Action item:
Repeat the records below line by line, exactly, finishing on the line that contains "de circuitos electrónicos.".

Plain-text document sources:
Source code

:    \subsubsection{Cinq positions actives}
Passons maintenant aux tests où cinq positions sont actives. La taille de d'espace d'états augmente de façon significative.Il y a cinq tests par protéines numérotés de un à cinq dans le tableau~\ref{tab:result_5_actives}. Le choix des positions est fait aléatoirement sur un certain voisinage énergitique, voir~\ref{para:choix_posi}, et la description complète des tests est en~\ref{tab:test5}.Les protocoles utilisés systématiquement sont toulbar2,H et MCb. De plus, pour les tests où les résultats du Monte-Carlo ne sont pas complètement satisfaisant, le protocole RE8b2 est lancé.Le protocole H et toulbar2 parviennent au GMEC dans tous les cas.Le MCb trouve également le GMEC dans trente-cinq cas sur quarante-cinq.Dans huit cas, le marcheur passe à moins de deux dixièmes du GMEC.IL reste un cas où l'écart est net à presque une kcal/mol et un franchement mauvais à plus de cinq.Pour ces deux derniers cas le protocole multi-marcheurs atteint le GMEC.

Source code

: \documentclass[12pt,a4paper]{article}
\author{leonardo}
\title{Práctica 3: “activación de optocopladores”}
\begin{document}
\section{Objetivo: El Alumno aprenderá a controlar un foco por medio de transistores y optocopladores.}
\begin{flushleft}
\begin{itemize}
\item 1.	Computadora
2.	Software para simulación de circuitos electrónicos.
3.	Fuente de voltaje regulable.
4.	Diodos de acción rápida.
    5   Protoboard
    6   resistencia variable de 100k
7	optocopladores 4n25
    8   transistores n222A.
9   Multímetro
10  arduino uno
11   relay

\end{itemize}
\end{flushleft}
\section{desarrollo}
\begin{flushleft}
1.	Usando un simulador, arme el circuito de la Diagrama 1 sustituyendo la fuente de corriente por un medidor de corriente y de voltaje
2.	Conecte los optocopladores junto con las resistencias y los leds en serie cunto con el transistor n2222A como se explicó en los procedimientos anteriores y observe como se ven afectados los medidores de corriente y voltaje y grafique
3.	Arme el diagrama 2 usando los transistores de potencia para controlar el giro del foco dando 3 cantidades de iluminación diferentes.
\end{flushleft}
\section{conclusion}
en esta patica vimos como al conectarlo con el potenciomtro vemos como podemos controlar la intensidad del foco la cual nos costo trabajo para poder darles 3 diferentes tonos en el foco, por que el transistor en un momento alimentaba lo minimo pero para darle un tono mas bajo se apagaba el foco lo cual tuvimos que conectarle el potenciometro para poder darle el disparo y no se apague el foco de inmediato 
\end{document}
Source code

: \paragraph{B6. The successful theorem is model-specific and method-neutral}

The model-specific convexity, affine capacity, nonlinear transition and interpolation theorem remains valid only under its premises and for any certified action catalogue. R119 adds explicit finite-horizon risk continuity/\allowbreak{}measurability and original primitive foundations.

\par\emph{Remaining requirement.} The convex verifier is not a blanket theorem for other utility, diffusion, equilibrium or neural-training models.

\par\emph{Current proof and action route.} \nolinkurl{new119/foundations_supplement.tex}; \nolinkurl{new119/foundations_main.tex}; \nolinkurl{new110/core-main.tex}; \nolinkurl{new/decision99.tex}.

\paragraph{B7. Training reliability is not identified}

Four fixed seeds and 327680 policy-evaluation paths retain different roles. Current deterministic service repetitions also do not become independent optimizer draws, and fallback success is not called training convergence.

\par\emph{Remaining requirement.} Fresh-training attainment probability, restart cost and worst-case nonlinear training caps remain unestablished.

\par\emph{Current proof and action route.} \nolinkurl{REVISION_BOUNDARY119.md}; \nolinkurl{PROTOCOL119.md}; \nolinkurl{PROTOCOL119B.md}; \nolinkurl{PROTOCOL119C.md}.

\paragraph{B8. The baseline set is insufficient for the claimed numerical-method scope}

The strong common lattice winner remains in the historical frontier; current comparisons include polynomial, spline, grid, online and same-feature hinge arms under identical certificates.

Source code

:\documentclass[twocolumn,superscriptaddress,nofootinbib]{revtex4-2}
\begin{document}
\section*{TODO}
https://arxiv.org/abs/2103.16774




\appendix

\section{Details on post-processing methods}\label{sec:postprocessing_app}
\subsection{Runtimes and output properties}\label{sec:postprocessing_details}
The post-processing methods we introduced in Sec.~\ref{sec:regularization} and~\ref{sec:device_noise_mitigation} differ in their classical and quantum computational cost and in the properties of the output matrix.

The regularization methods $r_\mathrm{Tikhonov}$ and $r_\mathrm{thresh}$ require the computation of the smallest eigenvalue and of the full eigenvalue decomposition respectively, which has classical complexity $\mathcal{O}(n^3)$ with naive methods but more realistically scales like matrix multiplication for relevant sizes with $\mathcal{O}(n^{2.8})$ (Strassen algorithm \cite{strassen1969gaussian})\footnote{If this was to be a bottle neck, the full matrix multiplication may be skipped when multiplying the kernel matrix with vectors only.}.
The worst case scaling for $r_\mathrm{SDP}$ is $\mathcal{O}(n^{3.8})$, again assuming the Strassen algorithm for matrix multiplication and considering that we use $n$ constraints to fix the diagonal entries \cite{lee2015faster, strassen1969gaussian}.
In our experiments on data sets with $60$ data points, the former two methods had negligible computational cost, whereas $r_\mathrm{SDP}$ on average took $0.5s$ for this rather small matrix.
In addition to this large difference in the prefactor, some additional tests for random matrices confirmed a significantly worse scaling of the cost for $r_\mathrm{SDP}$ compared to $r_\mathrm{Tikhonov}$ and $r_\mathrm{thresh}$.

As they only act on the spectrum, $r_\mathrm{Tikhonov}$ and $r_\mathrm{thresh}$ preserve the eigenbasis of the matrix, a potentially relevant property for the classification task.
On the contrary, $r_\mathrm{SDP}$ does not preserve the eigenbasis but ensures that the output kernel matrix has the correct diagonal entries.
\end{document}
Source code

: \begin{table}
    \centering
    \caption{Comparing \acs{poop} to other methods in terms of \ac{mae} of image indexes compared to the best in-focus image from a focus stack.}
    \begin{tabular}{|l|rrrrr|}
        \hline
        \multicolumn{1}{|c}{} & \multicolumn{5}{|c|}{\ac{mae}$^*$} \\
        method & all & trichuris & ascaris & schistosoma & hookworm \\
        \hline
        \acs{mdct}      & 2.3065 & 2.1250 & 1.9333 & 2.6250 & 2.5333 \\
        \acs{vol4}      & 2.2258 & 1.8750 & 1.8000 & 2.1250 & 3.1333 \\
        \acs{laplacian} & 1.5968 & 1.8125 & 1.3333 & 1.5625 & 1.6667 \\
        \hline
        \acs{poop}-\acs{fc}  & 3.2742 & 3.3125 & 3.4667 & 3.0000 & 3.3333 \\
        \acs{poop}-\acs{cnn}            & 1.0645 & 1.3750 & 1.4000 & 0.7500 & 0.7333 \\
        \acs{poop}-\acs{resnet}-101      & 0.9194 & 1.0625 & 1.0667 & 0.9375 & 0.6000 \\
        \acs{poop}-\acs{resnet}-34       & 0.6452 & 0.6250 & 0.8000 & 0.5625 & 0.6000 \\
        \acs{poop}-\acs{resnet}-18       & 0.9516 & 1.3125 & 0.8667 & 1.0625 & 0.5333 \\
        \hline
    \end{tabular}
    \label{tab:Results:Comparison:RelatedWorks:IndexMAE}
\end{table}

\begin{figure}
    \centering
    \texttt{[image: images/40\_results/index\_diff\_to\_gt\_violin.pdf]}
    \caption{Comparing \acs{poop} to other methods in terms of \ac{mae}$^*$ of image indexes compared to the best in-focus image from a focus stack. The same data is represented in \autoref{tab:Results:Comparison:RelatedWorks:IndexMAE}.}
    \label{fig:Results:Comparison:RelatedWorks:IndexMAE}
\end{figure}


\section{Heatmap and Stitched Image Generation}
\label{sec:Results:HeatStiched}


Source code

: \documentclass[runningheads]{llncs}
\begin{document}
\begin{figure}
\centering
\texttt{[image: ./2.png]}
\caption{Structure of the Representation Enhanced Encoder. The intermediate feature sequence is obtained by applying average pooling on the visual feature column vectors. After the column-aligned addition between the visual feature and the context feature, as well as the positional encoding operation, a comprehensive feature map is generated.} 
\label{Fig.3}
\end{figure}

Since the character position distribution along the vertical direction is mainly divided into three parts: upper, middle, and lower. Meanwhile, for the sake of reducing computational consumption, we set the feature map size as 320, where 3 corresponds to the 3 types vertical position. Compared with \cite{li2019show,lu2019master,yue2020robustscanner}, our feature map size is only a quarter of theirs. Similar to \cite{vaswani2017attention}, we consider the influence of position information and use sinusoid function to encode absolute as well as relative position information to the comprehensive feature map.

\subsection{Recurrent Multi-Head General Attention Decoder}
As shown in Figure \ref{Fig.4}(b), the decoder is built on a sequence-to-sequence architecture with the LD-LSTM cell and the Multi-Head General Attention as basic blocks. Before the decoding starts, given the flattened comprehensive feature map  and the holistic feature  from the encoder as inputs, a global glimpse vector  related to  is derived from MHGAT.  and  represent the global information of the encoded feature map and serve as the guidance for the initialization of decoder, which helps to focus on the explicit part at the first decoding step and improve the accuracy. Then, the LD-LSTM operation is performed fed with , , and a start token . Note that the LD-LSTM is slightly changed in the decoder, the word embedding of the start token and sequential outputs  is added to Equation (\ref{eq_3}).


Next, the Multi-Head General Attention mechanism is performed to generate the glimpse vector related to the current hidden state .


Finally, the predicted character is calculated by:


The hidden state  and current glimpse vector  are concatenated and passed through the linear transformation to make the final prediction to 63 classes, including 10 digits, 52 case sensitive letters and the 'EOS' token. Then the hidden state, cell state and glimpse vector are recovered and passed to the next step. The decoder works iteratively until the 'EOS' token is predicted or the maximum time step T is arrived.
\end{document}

Response:
Source code

:    \subsubsection{Cinq positions actives}
Passons maintenant aux tests où cinq positions sont actives. La taille de d'espace d'états augmente de façon significative.Il y a cinq tests par protéines numérotés de un à cinq dans le tableau~\ref{tab:result_5_actives}. Le choix des positions est fait aléatoirement sur un certain voisinage énergitique, voir~\ref{para:choix_posi}, et la description complète des tests est en~\ref{tab:test5}.Les protocoles utilisés systématiquement sont toulbar2,H et MCb. De plus, pour les tests où les résultats du Monte-Carlo ne sont pas complètement satisfaisant, le protocole RE8b2 est lancé.Le protocole H et toulbar2 parviennent au GMEC dans tous les cas.Le MCb trouve également le GMEC dans trente-cinq cas sur quarante-cinq.Dans huit cas, le marcheur passe à moins de deux dixièmes du GMEC.IL reste un cas où l'écart est net à presque une kcal/mol et un franchement mauvais à plus de cinq.Pour ces deux derniers cas le protocole multi-marcheurs atteint le GMEC.

Source code

: \documentclass[12pt,a4paper]{article}
\author{leonardo}
\title{Práctica 3: “activación de optocopladores”}
\begin{document}
\section{Objetivo: El Alumno aprenderá a controlar un foco por medio de transistores y optocopladores.}
\begin{flushleft}
\begin{itemize}
\item 1.	Computadora
2.	Software para simulación de circuitos electrónicos.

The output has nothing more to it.